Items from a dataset
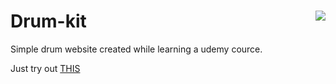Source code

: # Drum-kit <img align="right" src="https://visitor-badge.glitch.me/badge?page_id=pravesh-pandey.Drum-kit"/>
Simple drum website created while learning a udemy cource. 


Just try out [THIS](https://pravesh-pandey.github.io/Drum-kit)
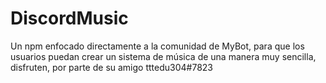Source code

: # DiscordMusic

Un npm enfocado directamente a la comunidad de MyBot, para que los usuarios puedan crear un sistema de música de una manera muy sencilla, disfruten, por parte de su amigo tttedu304#7823
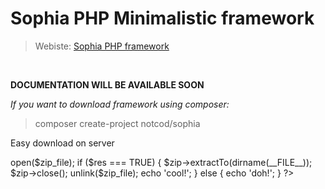 **__<h1>Sophia PHP Minimalistic framework</h1>__**

> Webiste: [Sophia PHP framework](http://sophiaphp.com)
<br>

__DOCUMENTATION WILL BE AVAILABLE SOON__

_If you want to download framework using composer:_

>composer create-project notcod/sophia



Easy download on server

<?php

    $name = "sophia";

    $version = "1.2";

    $zip_file = $name . '-' . $version . '.zip';

    file_put_contents($zip_file, file_get_contents("https://github.com/notcod/$name/archive/$version.zip"));

    $zip = new ZipArchive;

    $res = $zip->open($zip_file);

    if ($res === TRUE) {

        $zip->extractTo(dirname(__FILE__));

        $zip->close();

        unlink($zip_file);

        echo 'cool!';

    } else {

        echo 'doh!';

    }

?>
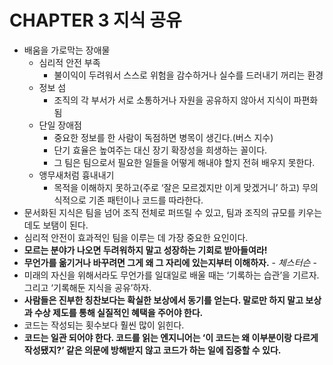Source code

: # CHAPTER 3 지식 공유

- 배움을 가로막는 장애물
    - 심리적 안전 부족
        - 불이익이 두려워서 스스로 위험을 감수하거나 실수를 드러내기 꺼리는 환경
    - 정보 섬
        - 조직의 각 부서가 서로 소통하거나 자원을 공유하지 않아서 지식이 파편화됨
    - 단일 장애점
        - 중요한 정보를 한 사람이 독점하면 병목이 생긴다.(버스 지수)
        - 단기 효율은 높여주는 대신 장기 확장성을 희생하는 꼴이다.
        - 그 팀은 팀으로서 필요한 일들을 어떻게 해내야 할지 전혀 배우지 못한다.
    - 앵무새처럼 흉내내기
        - 목적을 이해하지 못하고(주로 ‘잘은 모르겠지만 이게 맞겠거니’ 하고) 무의식적으로 기존 패턴이나 코드를 따라한다.
- 문서화된 지식은 팀을 넘어 조직 전체로 퍼뜨릴 수 있고, 팀과 조직의 규모를 키우는 데도 보탬이 된다.
- 심리적 안전이 효과적인 팀을 이루는 데 가장 중요한 요인이다.
- **모르는 분야가 나오면 두려워하지 말고 성장하는 기회로 받아들여라!**
- **무언가를 옮기거나 바꾸려면 그게 왜 그 자리에 있는지부터 이해하자.** - *체스터슨* -
- 미래의 자신을 위해서라도 무언가를 일대일로 배울 때는 ‘기록하는 습관’을 기르자. 그리고 ‘기록해둔 지식을 공유’하자.
- **사람들은 진부한 칭찬보다는 확실한 보상에서 동기를 얻는다. 말로만 하지 말고 보상과 수상 제도를 통해 실질적인 혜택을 주어야 한다.**
- 코드는 작성되는 횟수보다 훨씬 많이 읽힌다.
- **코드는 일관 되어야 한다. 코드를 읽는 엔지니어는 ‘이 코드는 왜 이부분이랑 다르게 작성됐지?’ 같은 의문에 방해받지 않고 코드가 하는 일에 집중할 수 있다.**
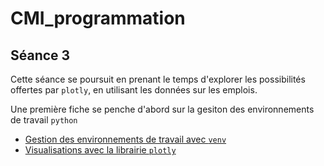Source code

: # CMI_programmation

## Séance 3

Cette séance se poursuit en prenant le temps d'explorer les possibilités offertes par `plotly`, en utilisant les données sur les emplois.

Une première fiche se penche d'abord sur la gesiton des environnements de travail `python`

* <a href="./README - multienv.md">Gestion des environnements de travail avec `venv`</a>
* <a href="./README plotly.md">Visualisations avec la librairie `plotly`</a>
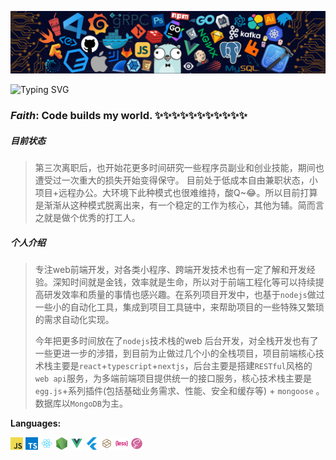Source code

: ![](https://github.com/lxw-bfw/lxw-bfw/blob/main/header_.png?raw=true)

![Typing SVG](https://readme-typing-svg.demolab.com?font=Fira+Code&size=16&pause=1000&random=false&width=444&lines=Welcome%2C+visitor.+Wishing+you+a+wonderful+day%E2%9C%A8)

### *Faith*:  Code builds my world. ✨✨✨✨✨✨✨✨✨✨✨

##### 目前状态

> 第三次离职后，也开始花更多时间研究一些程序员副业和创业技能，期间也遭受过一次重大的损失开始变得保守。 目前处于低成本自由兼职状态，小项目+远程办公。大环境下此种模式也很难维持，酸Q~😂。所以目前打算是渐渐从这种模式脱离出来，有一个稳定的工作为核心，其他为辅。简而言之就是做个优秀的打工人。

##### 个人介绍

> 专注web前端开发，对各类小程序、跨端开发技术也有一定了解和开发经验。深知时间就是金钱，效率就是生命，所以对于前端工程化等可以持续提高研发效率和质量的事情也感兴趣。在系列项目开发中，也基于`nodejs`做过一些小的自动化工具，集成到项目工具链中，来帮助项目的一些特殊又繁琐的需求自动化实现。
>
> 今年把更多时间放在了`nodejs`技术栈的web 后台开发，对全栈开发也有了一些更进一步的涉猎，到目前为止做过几个小的全栈项目，项目前端核心技术栈主要是`react`+`typescript`+`nextjs`，后台主要是搭建`RESTful`风格的`web api`服务，为多端前端项目提供统一的接口服务，核心技术栈主要是`egg.js`+系列插件(包括基础业务需求、性能、安全和缓存等) + `mongoose` 。数据库以`MongoDB`为主。

**Languages:**  

<code><img height="20" src="https://raw.githubusercontent.com/lxw-bfw/lxw-bfw/main/static/javascript.png"></code>
<code><img height="20" src="https://raw.githubusercontent.com/lxw-bfw/lxw-bfw/main/static/typescript.png"></code>
<code><img height="20" src="https://raw.githubusercontent.com/lxw-bfw/lxw-bfw/main/static/react.png"></code>
<code><img height="20" src="https://raw.githubusercontent.com/lxw-bfw/lxw-bfw/main/static/nodejs.png"></code>
<code><img height="20" src="https://raw.githubusercontent.com/lxw-bfw/lxw-bfw/main/static/Vue.png"></code>
<code><img height="20" src="https://raw.githubusercontent.com/lxw-bfw/lxw-bfw/main/static/flutter.png"></code>
<code><img height="20" src="https://raw.githubusercontent.com/lxw-bfw/lxw-bfw/main/static/miniProgram.png"></code>
<code><img height="20" src="https://raw.githubusercontent.com/lxw-bfw/lxw-bfw/main/static/less.png"></code>
<code><img height="20" src="https://raw.githubusercontent.com/lxw-bfw/lxw-bfw/main/static/css-sass.png"></code>

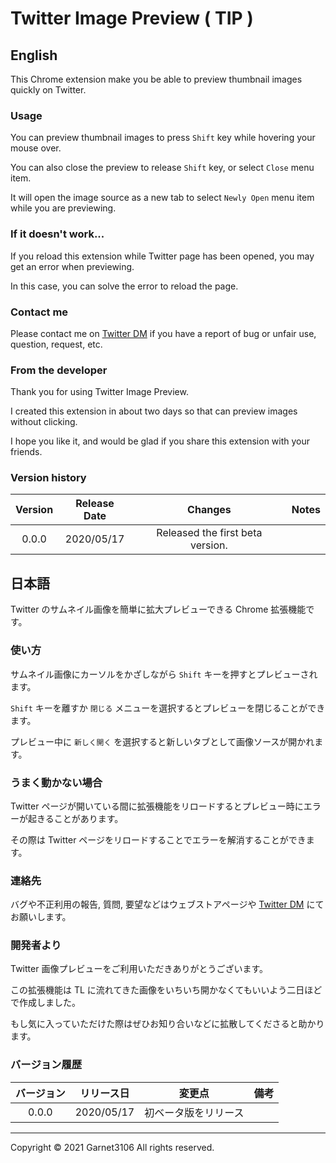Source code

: # Twitter Image Preview ( TIP )

## English

This Chrome extension make you be able to preview thumbnail images quickly on Twitter.

### Usage

You can preview thumbnail images to press `Shift` key while hovering your mouse over.

You can also close the preview to release `Shift` key, or select `Close` menu item.

It will open the image source as a new tab to select `Newly Open` menu item while you are previewing.

### If it doesn't work...

If you reload this extension while Twitter page has been opened, you may get an error when previewing.

In this case, you can solve the error to reload the page.

### Contact me

Please contact me on [Twitter DM](https://twitter.com/Garnet3106) if you have a report of bug or unfair use, question, request, etc.

### From the developer

Thank you for using Twitter Image Preview.

I created this extension in about two days so that can preview images without clicking.

I hope you like it, and would be glad if you share this extension with your friends.

### Version history

|Version|Release Date|Changes|Notes|
|:-:|:-:|:-:|:-:|
|0.0.0|2020/05/17|Released the first beta version.||

## 日本語

Twitter のサムネイル画像を簡単に拡大プレビューできる Chrome 拡張機能です。

### 使い方

サムネイル画像にカーソルをかざしながら `Shift` キーを押すとプレビューされます。

`Shift` キーを離すか `閉じる` メニューを選択するとプレビューを閉じることができます。

プレビュー中に `新しく開く` を選択すると新しいタブとして画像ソースが開かれます。

### うまく動かない場合

Twitter ページが開いている間に拡張機能をリロードするとプレビュー時にエラーが起きることがあります。

その際は Twitter ページをリロードすることでエラーを解消することができます。

### 連絡先

バグや不正利用の報告, 質問, 要望などはウェブストアページや [Twitter DM](https://twitter.com/Garnet3106) にてお願いします。

### 開発者より

Twitter 画像プレビューをご利用いただきありがとうございます。

この拡張機能は TL に流れてきた画像をいちいち開かなくてもいいよう二日ほどで作成しました。

もし気に入っていただけた際はぜひお知り合いなどに拡散してくださると助かります。

### バージョン履歴

|バージョン|リリース日|変更点|備考|
|:-:|:-:|:-:|:-:|
|0.0.0|2020/05/17|初ベータ版をリリース||

---

Copyright © 2021 Garnet3106 All rights reserved.
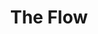 ---
title: "The Flow"
description: "The Flow"
layout: shop
keywords:
  - 美食競賽
  - 台灣美食
  - 美食精選
datePublished: "2025-06-30"
dateModified: "2025-07-04"
city: "台北市"
district: "中山區"
address: "台北市中山區中山北路一段49號"
phone: "0225632499"
geo: "25.049295925961175, 121.52156069213282"
google_map: "https://maps.app.goo.gl/Reo93jqnnoYqoS5b7"
footinder: "https://footinder.com.tw/%e5%8f%b0%e5%8c%97%e5%b8%82%e4%b8%ad%e5%b1%b1%e5%8d%80/362209/"
official: "https://www.facebook.com/theflowtw/"
award:
  - name: "500盤"
    year: "2024"
    entries:
      - dishes:
          - "美國特級冷藏肋眼12oz/油封蒜頭"

---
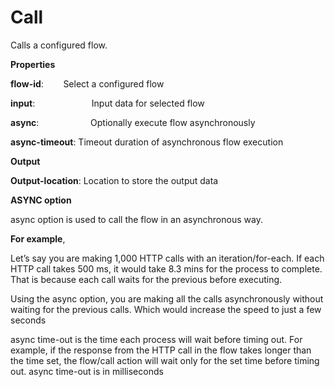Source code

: # Call

Calls a configured flow.

 **Properties**
 

**flow-id**:                    Select a configured flow

**input**:                       Input data for selected flow

**async**:                     Optionally execute flow asynchronously

**async-timeout**: Timeout duration of asynchronous flow execution

 **Output**
 

**Output-location**: Location to store the output data

**ASYNC option**

async option is used to call the flow in an asynchronous way.

**For example**,

Let’s say you are making 1,000 HTTP calls with an iteration/for-each. If each HTTP call takes 500 ms, it would take 8.3 mins for the process to complete. That is because each call waits for the previous before executing.

Using the async option, you are making all the calls asynchronously without waiting for the previous calls. Which would increase the speed to just a few seconds

async time-out is the time each process will wait before timing out. For example, if the response from the HTTP call in the flow takes longer than the time set, the flow/call action will wait only for the set time before timing out. async time-out is in milliseconds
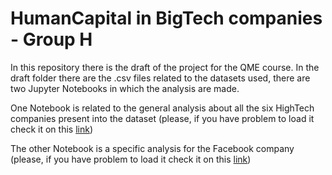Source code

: # HumanCapital in BigTech companies - Group H 


In this repository there is the draft of the project for the QME course. 
In the draft folder there are the .csv files related to the datasets used, there are two Jupyter Notebooks in which the analysis are made. 

One Notebook is related to the general analysis about all the six HighTech companies present into the dataset (please, if you have problem to load it check it on this [link](https://nbviewer.jupyter.org/github/StefaniaSferragatta/HumanCapital_TechIndustries/blob/main/draft_submit/Employee_General_Analysis.ipynb))

The other Notebook is a specific analysis for the Facebook company (please, if you have problem to load it check it on this [link](https://github.com/StefaniaSferragatta/HumanCapital_TechIndustries/blob/main/draft_submit/facebook.ipynb))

DIRECTIONS FOR THIS TASK
Lines with "there" in the records above: copy every one of them.

TASK OUTPUT
In this repository there is the draft of the project for the QME course. 
In the draft folder there are the .csv files related to the datasets used, there are two Jupyter Notebooks in which the analysis are made. 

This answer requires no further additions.